09/22/05
独自日本の形成2(中国の海軍力1)
蒙古襲来の例を見れば分るように,そのずっと前の古代には隋も唐も万里の波涛を超えて押し寄せてくるまでの戦力が有りませんでした。
元々中国は、倭の国と違って陸軍主体国家でしたからなおさらです。
商業国家と言っても川沿いの貿易国家でしたし、水軍と言っても三国志の物語で分るように、長江や黄河で戦う水軍が主体でしたから、荒波を超えて移動するのには、慣れていません。
それどころか、広い海に出て、対岸の見えない海と空しかないところの航海術がどの程度あったかさえ分りません。
仮にある程度あったとしても、倭人たちが小さな舟を操って、荒波を越えて朝鮮半島や中国大陸へ繰り出していったのとは訳が違います。
倭人の操船術に比べれば、格段の経験差があったでしょう。
後に明時代に鄭和が遠征した事績を紹介しますが、そのころやっと大船団を組めたのですが、これとても、陸地伝いにインド洋まで行ったに過ぎません。(アフリカまで行ったとも言われます。)
或いは秀吉の朝鮮征伐でも、明軍が出て来ますが、その応援は陸軍主体であって、海を越えて日本へまで反攻しようというところまでは行かないのです。
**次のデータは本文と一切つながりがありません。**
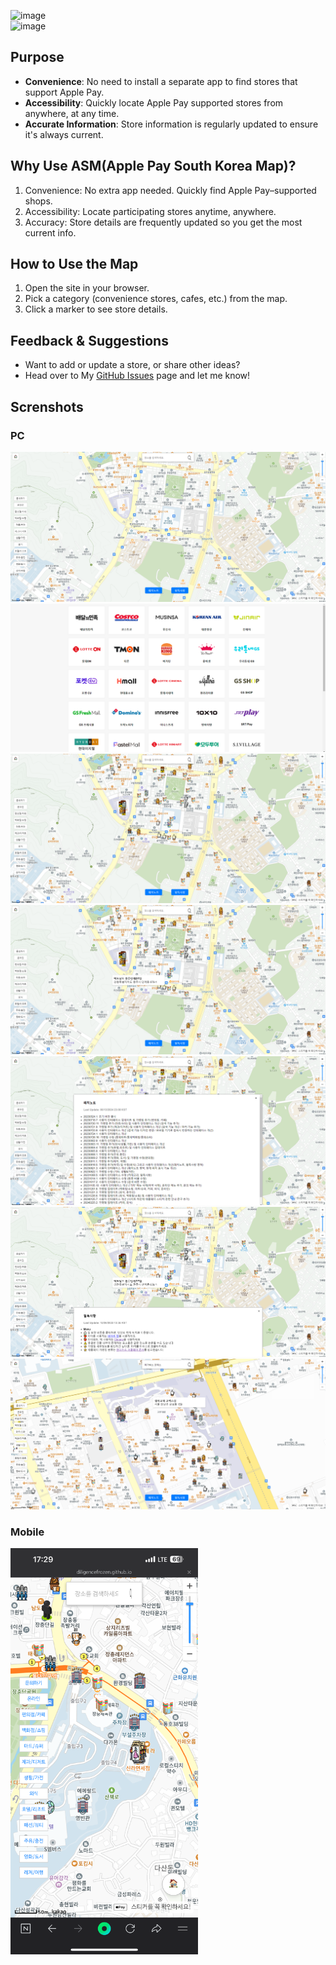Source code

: <img width="1920" height="914" alt="image" src="https://github.com/user-attachments/assets/0b7be13b-cc53-4f71-a2d0-f227bf2d204b" /><br/>
<img width="1920" height="914" alt="image" src="https://github.com/diligencefrozen/PayKR/blob/main/ss/2.1.png?raw=true" />

## Purpose
- **Convenience**: No need to install a separate app to find stores that support Apple Pay.
- **Accessibility**: Quickly locate Apple Pay supported stores from anywhere, at any time.
- **Accurate Information**: Store information is regularly updated to ensure it's always current.
  
## Why Use ASM(Apple Pay South Korea Map)?
1. Convenience: No extra app needed. Quickly find Apple Pay–supported shops.
2. Accessibility: Locate participating stores anytime, anywhere.
3. Accuracy: Store details are frequently updated so you get the most current info.

## How to Use the Map
1. Open the site in your browser.
2. Pick a category (convenience stores, cafes, etc.) from the map.
3. Click a marker to see store details.
   
## Feedback & Suggestions
- Want to add or update a store, or share other ideas?
- Head over to My [GitHub Issues](https://github.com/diligencefrozen/PayKR/issues) page and let me know!

## Screnshots
### PC 
<img src="https://github.com/diligencefrozen/PayKR/blob/main/ss/ss1.PNG?raw=true">
<br/>

<img src="https://github.com/diligencefrozen/PayKR/blob/main/ss/ss2.PNG?raw=true">
<br/>

<img src="https://github.com/diligencefrozen/PayKR/blob/main/ss/ss3.PNG?raw=true">
<br/>

<img src="https://github.com/diligencefrozen/PayKR/blob/main/ss/ss4.PNG?raw=true">
<br/>

<img src="https://github.com/diligencefrozen/PayKR/blob/main/ss/ss5.PNG?raw=true">
<br/>

<img src="https://github.com/diligencefrozen/PayKR/blob/main/ss/ss6.PNG?raw=true">
<br/>

<img src="https://github.com/diligencefrozen/PayKR/blob/main/ss/ss7.PNG?raw=true">
<br/>

### Mobile

<img src="https://github.com/diligencefrozen/PayKR/blob/main/ss/ss8.PNG?raw=true" alt="Apple Pay South Korea Map" width="300" />
<br/>
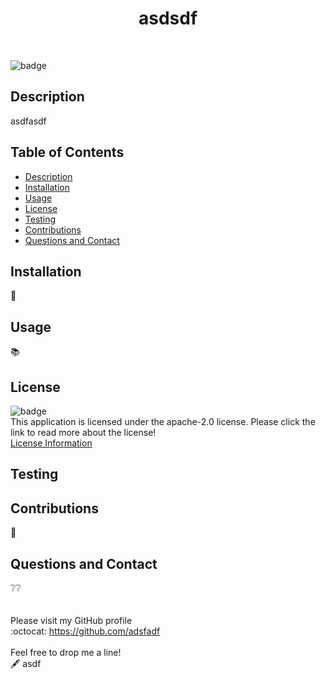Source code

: <h1 align=center>asdsdf</h1><br>
  
  ![badge](https://img.shields.io/badge/license-apache%202.0-blue?style=flat-square)<br>

  ## Description
  asdfasdf

  ## Table of Contents
  - [Description](#description)
  - [Installation](#installation)
  - [Usage](#usage)
  - [License](#license)
  - [Testing](#testing)
  - [Contributions](#contributions)  
  - [Questions and Contact](#questions-and-contact)

  ## Installation
  :toolbox:<br>
  

  ## Usage
  :books:<br>
  

  ## License
  ![badge](https://img.shields.io/badge/license-apache%202.0-blue?style=flat-square)<br>
  This application is licensed under the apache-2.0 license. Please click the link to read more about the license!<br>
  [License Information](https://choosealicense.com/licenses/apache-2.0/)

  ## Testing
  
  
  ## Contributions
  :busts_in_silhouette:<br>
  

  ## Questions and Contact
  :grey_question::grey_question:<br>
  <br><br>
  Please visit my GitHub profile <br>
  :octocat: https://github.com/adsfadf <br><br>
  Feel free to drop me a line! <br> :fountain_pen: asdf

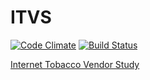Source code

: # ITVS
[![Code Climate](https://codeclimate.com/github/comp523/ITVS/badges/gpa.svg)](https://codeclimate.com/github/comp523/ITVS)
[![Build Status](https://travis-ci.org/comp523/ITVS.svg?branch=master)](https://travis-ci.org/comp523/ITVS)

[Internet Tobacco Vendor Study](https://comp523.github.io/ITVS)
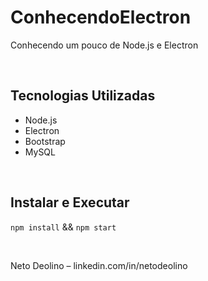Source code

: # ConhecendoElectron
Conhecendo um pouco de Node.js e Electron

<br/>

## Tecnologias Utilizadas
- Node.js
- Electron
- Bootstrap
- MySQL

<br/>

## Instalar e Executar
`npm install` && `npm start`

<br/>

Neto Deolino – linkedin.com/in/netodeolino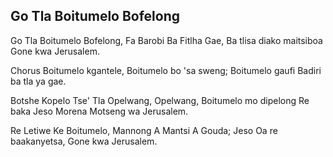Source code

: ## Go Tla Boitumelo Bofelong

Go Tla Boitumelo Bofelong, Fa Barobi Ba Fitlha Gae,
Ba tlisa diako maitsiboa Gone kwa Jerusalem.

Chorus
Boitumelo kgantele, Boitumelo bo 'sa sweng;
Boitumelo gaufi Badiri ba tla ya gae.

Botshe Kopelo Tse' Tla Opelwang, Opelwang, Boitumelo
mo dipelong
Re baka Jeso Morena Motseng wa Jerusalem.

Re Letiwe Ke Boitumelo, Mannong A Mantsi A Gouda;
Jeso Oa re baakanyetsa, Gone kwa Jerusalem.

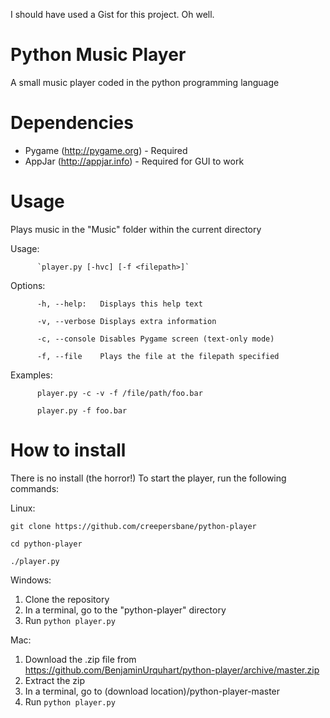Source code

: I should have used a Gist for this project. Oh well.

# Python Music Player
A small music player coded in the python programming language

# Dependencies

- Pygame (http://pygame.org) - Required
- AppJar (http://appjar.info) - Required for GUI to work


# Usage

Plays music in the "Music" folder within the current directory

Usage: 

          `player.py [-hvc] [-f <filepath>]`

Options: 

          -h, --help:   Displays this help text
          
          -v, --verbose Displays extra information
          
          -c, --console Disables Pygame screen (text-only mode)
          
          -f, --file    Plays the file at the filepath specified
          
Examples: 

          player.py -c -v -f /file/path/foo.bar

          player.py -f foo.bar
          
# How to install
There is no install (the horror!)
To start the player, run the following commands:

Linux:

`git clone https://github.com/creepersbane/python-player`

`cd python-player`

`./player.py`


Windows:
1. Clone the repository
2. In a terminal, go to the "python-player" directory
3. Run `python player.py`

Mac:
1. Download the .zip file from https://github.com/BenjaminUrquhart/python-player/archive/master.zip
2. Extract the zip
3. In a terminal, go to (download location)/python-player-master
4. Run `python player.py`
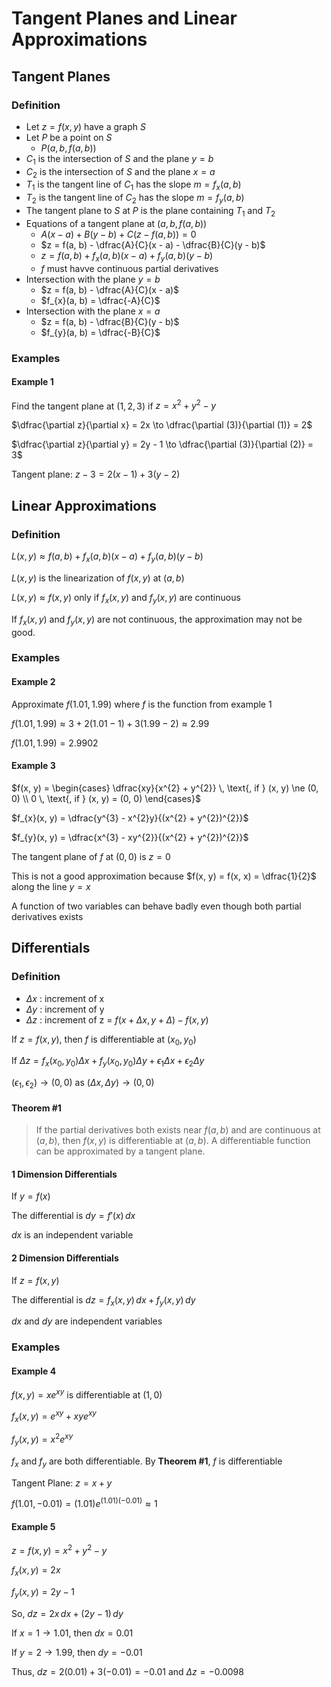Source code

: # Tangent Planes and Linear Approximations

## Tangent Planes

### Definition

- Let $z = f(x, y)$ have a graph $S$
- Let $P$ be a point on $S$
	- $P(a, b, f(a, b))$
- $C_{1}$ is the intersection of $S$ and the plane $y = b$
- $C_{2}$ is the intersection of $S$ and the plane $x = a$
- $T_{1}$ is the tangent line of $C_{1}$ has the slope $m = f_{x}(a, b)$
- $T_{2}$ is the tangent line of $C_{2}$ has the slope $m = f_{y}(a, b)$
- The tangent plane to $S$ at $P$ is the plane containing $T_{1}$ and $T_{2}$
- Equations of a tangent plane at $(a, b, f(a, b))$
	- $A(x - a) + B(y - b) + C(z - f(a, b)) = 0$
	- $z = f(a, b) - \dfrac{A}{C}(x - a) - \dfrac{B}{C}(y - b)$
	- $z = f(a, b) + f_{x}(a, b)(x - a) + f_{y}(a, b)(y - b)$
	- $f$ must havve continuous partial derivatives
- Intersection with the plane $y = b$
	- $z = f(a, b) - \dfrac{A}{C}(x - a)$
	- $f_{x}(a, b) = \dfrac{-A}{C}$
- Intersection with the plane $x = a$
	- $z = f(a, b) - \dfrac{B}{C}(y - b)$
	- $f_{y}(a, b) = \dfrac{-B}{C}$

### Examples

#### Example 1

Find the tangent plane at $(1, 2, 3)$ if $z = x^{2} + y^{2} - y$

$\dfrac{\partial z}{\partial x} = 2x \to \dfrac{\partial (3)}{\partial (1)} = 2$

$\dfrac{\partial z}{\partial y} = 2y - 1 \to \dfrac{\partial (3)}{\partial (2)} = 3$

Tangent plane: $z - 3 = 2(x - 1) + 3(y -2)$

## Linear Approximations

### Definition

$L(x, y) \approx f(a, b) + f_{x}(a, b)(x - a) + f_{y}(a, b)(y - b)$

$L(x, y)$ is the linearization of $f(x, y)$ at $(a, b$)

$L(x, y) \approx f(x, y)$ only if $f_{x}(x, y)$ and $f_{y}(x, y)$ are continuous

If $f_{x}(x, y)$ and $f_{y}(x, y)$ are not continuous, the approximation may not be good.

### Examples

#### Example 2

Approximate $f(1.01, 1.99)$ where $f$ is the function from example 1

$f(1.01, 1.99) \approx 3 + 2(1.01 - 1) + 3(1.99 - 2) \approx 2.99$

$f(1.01, 1.99) = 2.9902$

#### Example 3

$f(x, y) = \begin{cases} \dfrac{xy}{x^{2} + y^{2}} \, \text{, if } (x, y) \ne (0, 0) \\ 0 \, \text{, if } (x, y) = (0, 0) \end{cases}$

$f_{x}(x, y) = \dfrac{y^{3} - x^{2}y}{(x^{2} + y^{2})^{2}}$

$f_{y}(x, y) = \dfrac{x^{3} - xy^{2}}{(x^{2} + y^{2})^{2}}$

The tangent plane of $f$ at $(0, 0)$ is $z = 0$

This is not a good approximation because $f(x, y) = f(x, x) = \dfrac{1}{2}$ along the line $y = x$

A function of two variables can behave badly even though both partial derivatives exists

## Differentials

### Definition

- $\Delta x$ : increment of x
- $\Delta y$ : increment of y
- $\Delta z$ : increment of z = $f(x + \Delta x, y + \Delta) - f(x, y)$

If $z = f(x, y)$, then $f$ is differentiable at $(x_{0}, y_{0})$

If $\Delta z = f_{x}(x_{0}, y_{0})\Delta x + f_{y}(x_{0}, y_{0})\Delta y + \epsilon_{1}\Delta x + \epsilon_{2}\Delta y$

$(\epsilon_{1}, \epsilon_{2}) \to (0, 0)$ as $(\Delta x, \Delta y) \to (0, 0)$

#### Theorem #1

> If the partial derivatives both exists near $f(a, b)$ and are continuous at $(a, b)$, then $f(x, y)$ is differentiable at $(a, b)$.
> A differentiable function can be approximated by a tangent plane.


#### 1 Dimension Differentials

If $y = f(x)$

The differential is $dy = f'(x) \, dx$

$dx$ is an independent variable

#### 2 Dimension Differentials

If $z = f(x, y)$

The differential is $dz = f_{x}(x, y) \, dx + f_{y}(x, y) \, dy$

$dx$ and $dy$ are independent variables

### Examples

#### Example 4

$f(x, y) = xe^{xy}$ is differentiable at $(1, 0)$

$f_{x}(x, y) = e^{xy} + xye^{xy}$

$f_{y}(x, y) = x^{2}e^{xy}$

$f_{x}$ and $f_{y}$ are both differentiable. By **Theorem #1**, $f$ is differentiable

Tangent Plane: $z = x + y$

$f(1.01, -0.01) = (1.01)e^{(1.01)(-0.01)} \approx 1$

#### Example 5

$z = f(x, y) = x^{2} + y^{2} - y$

$f_{x}(x, y) = 2x$

$f_{y}(x, y) = 2y - 1$

So, $dz = 2x \, dx + (2y - 1) \, dy$

If $x = 1 \to 1.01$, then $dx = 0.01$

If $y = 2 \to 1.99$, then $dy = -0.01$

Thus, $dz = 2(0.01) + 3(-0.01) = -0.01$ and $\Delta z = -0.0098$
その後、明朝滅亡後の鄭成功の話とも共通しますが、現在(と言っても古い話ですが・・・・)でも国府軍が台湾に引き下がると、中共軍の攻撃はそこまででとまり、海を越えての攻撃は出来ないまま現在に至っているのです。
(ここ数十年はアメリカ軍の存在があるからでしょうが、国共内戦のころの話です。)
それで、反ソ暴動でソ連の戦車に押しつぶされた1956年6月のポズナニ暴動や1968年のドプチェクの率いる「チェコの春」のような目に遭わずに、日本は助かったのです。
日本の独自性が島国のおかげで保てたと思う方が多いでしょうが、1面では当たっているのですが、白村江の敗戦がなければ、島国であっても一つの経済流通圏のままでしたから独自性は保てなかったのです。
単に島国であると言うだけで、独自性が確保できたのではなく、孤立したが、島国のおかげで押しつぶされなかったので、独自性を保てたのです。
この結果、1300年以上に亘って独立を保てたのが、日本の独自文化の発達に大きく貢献したのでしょう。